▸ THE TASK: Copy out the entries that follow exactly, leaving every picture behind.

▸ Data items:
▼▼▼
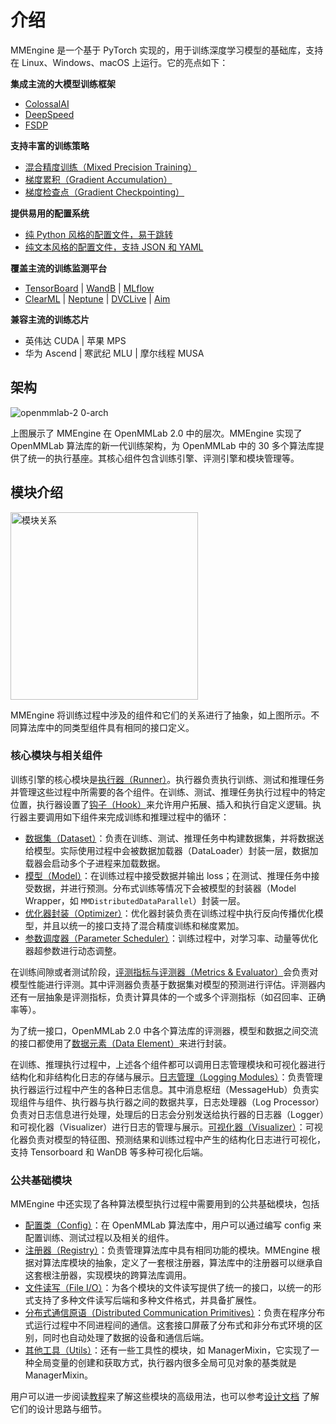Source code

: # 介绍

MMEngine 是一个基于 PyTorch 实现的，用于训练深度学习模型的基础库，支持在 Linux、Windows、macOS 上运行。它的亮点如下：

**集成主流的大模型训练框架**

- [ColossalAI](../common_usage/large_model_training.md#colossalai)
- [DeepSpeed](../common_usage/large_model_training.md#deepspeed)
- [FSDP](../common_usage/large_model_training.md#fullyshardeddataparallel-fsdp)

**支持丰富的训练策略**

- [混合精度训练（Mixed Precision Training）](../common_usage/speed_up_training.md#混合精度训练)
- [梯度累积（Gradient Accumulation）](../common_usage/save_gpu_memory.md#梯度累加)
- [梯度检查点（Gradient Checkpointing）](../common_usage/save_gpu_memory.md#梯度检查点)

**提供易用的配置系统**

- [纯 Python 风格的配置文件，易于跳转](../advanced_tutorials/config.md#纯-python-风格的配置文件beta)
- [纯文本风格的配置文件，支持 JSON 和 YAML](../advanced_tutorials/config.md)

**覆盖主流的训练监测平台**

- [TensorBoard](../common_usage/visualize_training_log.md#tensorboard) | [WandB](../common_usage/visualize_training_log.md#wandb) | [MLflow](../common_usage/visualize_training_log.md#mlflow-wip)
- [ClearML](../common_usage/visualize_training_log.md#clearml) | [Neptune](../common_usage/visualize_training_log.md#neptune) | [DVCLive](../common_usage/visualize_training_log.md#dvclive) | [Aim](../common_usage/visualize_training_log.md#aim)

**兼容主流的训练芯片**

- 英伟达 CUDA | 苹果 MPS
- 华为 Ascend | 寒武纪 MLU | 摩尔线程 MUSA

## 架构

![openmmlab-2 0-arch](https://user-images.githubusercontent.com/40779233/187065730-1e9af236-37dc-4dbd-b448-cce3b72b0109.png)

上图展示了 MMEngine 在 OpenMMLab 2.0 中的层次。MMEngine 实现了 OpenMMLab 算法库的新一代训练架构，为 OpenMMLab 中的 30 多个算法库提供了统一的执行基座。其核心组件包含训练引擎、评测引擎和模块管理等。

## 模块介绍

<img src="https://user-images.githubusercontent.com/40779233/187156277-7c5d020b-7ba6-421b-989d-2990034ff8cc.png" width = "300" alt="模块关系" align=center />

MMEngine 将训练过程中涉及的组件和它们的关系进行了抽象，如上图所示。不同算法库中的同类型组件具有相同的接口定义。

### 核心模块与相关组件

训练引擎的核心模块是[执行器（Runner）](../tutorials/runner.md)。执行器负责执行训练、测试和推理任务并管理这些过程中所需要的各个组件。在训练、测试、推理任务执行过程中的特定位置，执行器设置了[钩子（Hook）](../tutorials/hook.md)来允许用户拓展、插入和执行自定义逻辑。执行器主要调用如下组件来完成训练和推理过程中的循环：

- [数据集（Dataset）](../tutorials/dataset.md)：负责在训练、测试、推理任务中构建数据集，并将数据送给模型。实际使用过程中会被数据加载器（DataLoader）封装一层，数据加载器会启动多个子进程来加载数据。
- [模型（Model）](../tutorials/model.md)：在训练过程中接受数据并输出 loss；在测试、推理任务中接受数据，并进行预测。分布式训练等情况下会被模型的封装器（Model Wrapper，如 `MMDistributedDataParallel`）封装一层。
- [优化器封装（Optimizer）](../tutorials/optim_wrapper.md)：优化器封装负责在训练过程中执行反向传播优化模型，并且以统一的接口支持了混合精度训练和梯度累加。
- [参数调度器（Parameter Scheduler）](../tutorials/param_scheduler.md)：训练过程中，对学习率、动量等优化器超参数进行动态调整。

在训练间隙或者测试阶段，[评测指标与评测器（Metrics & Evaluator）](../tutorials/evaluation.md)会负责对模型性能进行评测。其中评测器负责基于数据集对模型的预测进行评估。评测器内还有一层抽象是评测指标，负责计算具体的一个或多个评测指标（如召回率、正确率等）。

为了统一接口，OpenMMLab 2.0 中各个算法库的评测器，模型和数据之间交流的接口都使用了[数据元素（Data Element）](../advanced_tutorials/data_element.md)来进行封装。

在训练、推理执行过程中，上述各个组件都可以调用日志管理模块和可视化器进行结构化和非结构化日志的存储与展示。[日志管理（Logging Modules）](../advanced_tutorials/logging.md)：负责管理执行器运行过程中产生的各种日志信息。其中消息枢纽（MessageHub）负责实现组件与组件、执行器与执行器之间的数据共享，日志处理器（Log Processor）负责对日志信息进行处理，处理后的日志会分别发送给执行器的日志器（Logger）和可视化器（Visualizer）进行日志的管理与展示。[可视化器（Visualizer）](../advanced_tutorials/visualization.md)：可视化器负责对模型的特征图、预测结果和训练过程中产生的结构化日志进行可视化，支持 Tensorboard 和 WanDB 等多种可视化后端。

### 公共基础模块

MMEngine 中还实现了各种算法模型执行过程中需要用到的公共基础模块，包括

- [配置类（Config）](../advanced_tutorials/config.md)：在 OpenMMLab 算法库中，用户可以通过编写 config 来配置训练、测试过程以及相关的组件。
- [注册器（Registry）](../advanced_tutorials/registry.md)：负责管理算法库中具有相同功能的模块。MMEngine 根据对算法库模块的抽象，定义了一套根注册器，算法库中的注册器可以继承自这套根注册器，实现模块的跨算法库调用。
- [文件读写（File I/O）](../advanced_tutorials/fileio.md)：为各个模块的文件读写提供了统一的接口，以统一的形式支持了多种文件读写后端和多种文件格式，并具备扩展性。
- [分布式通信原语（Distributed Communication Primitives）](../advanced_tutorials/distributed.md)：负责在程序分布式运行过程中不同进程间的通信。这套接口屏蔽了分布式和非分布式环境的区别，同时也自动处理了数据的设备和通信后端。
- [其他工具（Utils）](../advanced_tutorials/manager_mixin.md)：还有一些工具性的模块，如 ManagerMixin，它实现了一种全局变量的创建和获取方式，执行器内很多全局可见对象的基类就是 ManagerMixin。

用户可以进一步阅读[教程](../tutorials/runner.md)来了解这些模块的高级用法，也可以参考[设计文档](../design/hook.md) 了解它们的设计思路与细节。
▲▲▲
▸ OUTPUT:
Source code

: # 介绍

MMEngine 是一个基于 PyTorch 实现的，用于训练深度学习模型的基础库，支持在 Linux、Windows、macOS 上运行。它的亮点如下：

**集成主流的大模型训练框架**

- [ColossalAI](../common_usage/large_model_training.md#colossalai)
- [DeepSpeed](../common_usage/large_model_training.md#deepspeed)
- [FSDP](../common_usage/large_model_training.md#fullyshardeddataparallel-fsdp)

**支持丰富的训练策略**

- [混合精度训练（Mixed Precision Training）](../common_usage/speed_up_training.md#混合精度训练)
- [梯度累积（Gradient Accumulation）](../common_usage/save_gpu_memory.md#梯度累加)
- [梯度检查点（Gradient Checkpointing）](../common_usage/save_gpu_memory.md#梯度检查点)

**提供易用的配置系统**

- [纯 Python 风格的配置文件，易于跳转](../advanced_tutorials/config.md#纯-python-风格的配置文件beta)
- [纯文本风格的配置文件，支持 JSON 和 YAML](../advanced_tutorials/config.md)

**覆盖主流的训练监测平台**

- [TensorBoard](../common_usage/visualize_training_log.md#tensorboard) | [WandB](../common_usage/visualize_training_log.md#wandb) | [MLflow](../common_usage/visualize_training_log.md#mlflow-wip)
- [ClearML](../common_usage/visualize_training_log.md#clearml) | [Neptune](../common_usage/visualize_training_log.md#neptune) | [DVCLive](../common_usage/visualize_training_log.md#dvclive) | [Aim](../common_usage/visualize_training_log.md#aim)

**兼容主流的训练芯片**

- 英伟达 CUDA | 苹果 MPS
- 华为 Ascend | 寒武纪 MLU | 摩尔线程 MUSA

## 架构

![openmmlab-2 0-arch](https://user-images.githubusercontent.com/40779233/187065730-1e9af236-37dc-4dbd-b448-cce3b72b0109.png)

上图展示了 MMEngine 在 OpenMMLab 2.0 中的层次。MMEngine 实现了 OpenMMLab 算法库的新一代训练架构，为 OpenMMLab 中的 30 多个算法库提供了统一的执行基座。其核心组件包含训练引擎、评测引擎和模块管理等。

## 模块介绍

<img src="https://user-images.githubusercontent.com/40779233/187156277-7c5d020b-7ba6-421b-989d-2990034ff8cc.png" width = "300" alt="模块关系" align=center />

MMEngine 将训练过程中涉及的组件和它们的关系进行了抽象，如上图所示。不同算法库中的同类型组件具有相同的接口定义。

### 核心模块与相关组件

训练引擎的核心模块是[执行器（Runner）](../tutorials/runner.md)。执行器负责执行训练、测试和推理任务并管理这些过程中所需要的各个组件。在训练、测试、推理任务执行过程中的特定位置，执行器设置了[钩子（Hook）](../tutorials/hook.md)来允许用户拓展、插入和执行自定义逻辑。执行器主要调用如下组件来完成训练和推理过程中的循环：

- [数据集（Dataset）](../tutorials/dataset.md)：负责在训练、测试、推理任务中构建数据集，并将数据送给模型。实际使用过程中会被数据加载器（DataLoader）封装一层，数据加载器会启动多个子进程来加载数据。
- [模型（Model）](../tutorials/model.md)：在训练过程中接受数据并输出 loss；在测试、推理任务中接受数据，并进行预测。分布式训练等情况下会被模型的封装器（Model Wrapper，如 `MMDistributedDataParallel`）封装一层。
- [优化器封装（Optimizer）](../tutorials/optim_wrapper.md)：优化器封装负责在训练过程中执行反向传播优化模型，并且以统一的接口支持了混合精度训练和梯度累加。
- [参数调度器（Parameter Scheduler）](../tutorials/param_scheduler.md)：训练过程中，对学习率、动量等优化器超参数进行动态调整。

在训练间隙或者测试阶段，[评测指标与评测器（Metrics & Evaluator）](../tutorials/evaluation.md)会负责对模型性能进行评测。其中评测器负责基于数据集对模型的预测进行评估。评测器内还有一层抽象是评测指标，负责计算具体的一个或多个评测指标（如召回率、正确率等）。

为了统一接口，OpenMMLab 2.0 中各个算法库的评测器，模型和数据之间交流的接口都使用了[数据元素（Data Element）](../advanced_tutorials/data_element.md)来进行封装。

在训练、推理执行过程中，上述各个组件都可以调用日志管理模块和可视化器进行结构化和非结构化日志的存储与展示。[日志管理（Logging Modules）](../advanced_tutorials/logging.md)：负责管理执行器运行过程中产生的各种日志信息。其中消息枢纽（MessageHub）负责实现组件与组件、执行器与执行器之间的数据共享，日志处理器（Log Processor）负责对日志信息进行处理，处理后的日志会分别发送给执行器的日志器（Logger）和可视化器（Visualizer）进行日志的管理与展示。[可视化器（Visualizer）](../advanced_tutorials/visualization.md)：可视化器负责对模型的特征图、预测结果和训练过程中产生的结构化日志进行可视化，支持 Tensorboard 和 WanDB 等多种可视化后端。

### 公共基础模块

MMEngine 中还实现了各种算法模型执行过程中需要用到的公共基础模块，包括

- [配置类（Config）](../advanced_tutorials/config.md)：在 OpenMMLab 算法库中，用户可以通过编写 config 来配置训练、测试过程以及相关的组件。
- [注册器（Registry）](../advanced_tutorials/registry.md)：负责管理算法库中具有相同功能的模块。MMEngine 根据对算法库模块的抽象，定义了一套根注册器，算法库中的注册器可以继承自这套根注册器，实现模块的跨算法库调用。
- [文件读写（File I/O）](../advanced_tutorials/fileio.md)：为各个模块的文件读写提供了统一的接口，以统一的形式支持了多种文件读写后端和多种文件格式，并具备扩展性。
- [分布式通信原语（Distributed Communication Primitives）](../advanced_tutorials/distributed.md)：负责在程序分布式运行过程中不同进程间的通信。这套接口屏蔽了分布式和非分布式环境的区别，同时也自动处理了数据的设备和通信后端。
- [其他工具（Utils）](../advanced_tutorials/manager_mixin.md)：还有一些工具性的模块，如 ManagerMixin，它实现了一种全局变量的创建和获取方式，执行器内很多全局可见对象的基类就是 ManagerMixin。

用户可以进一步阅读[教程](../tutorials/runner.md)来了解这些模块的高级用法，也可以参考[设计文档](../design/hook.md) 了解它们的设计思路与细节。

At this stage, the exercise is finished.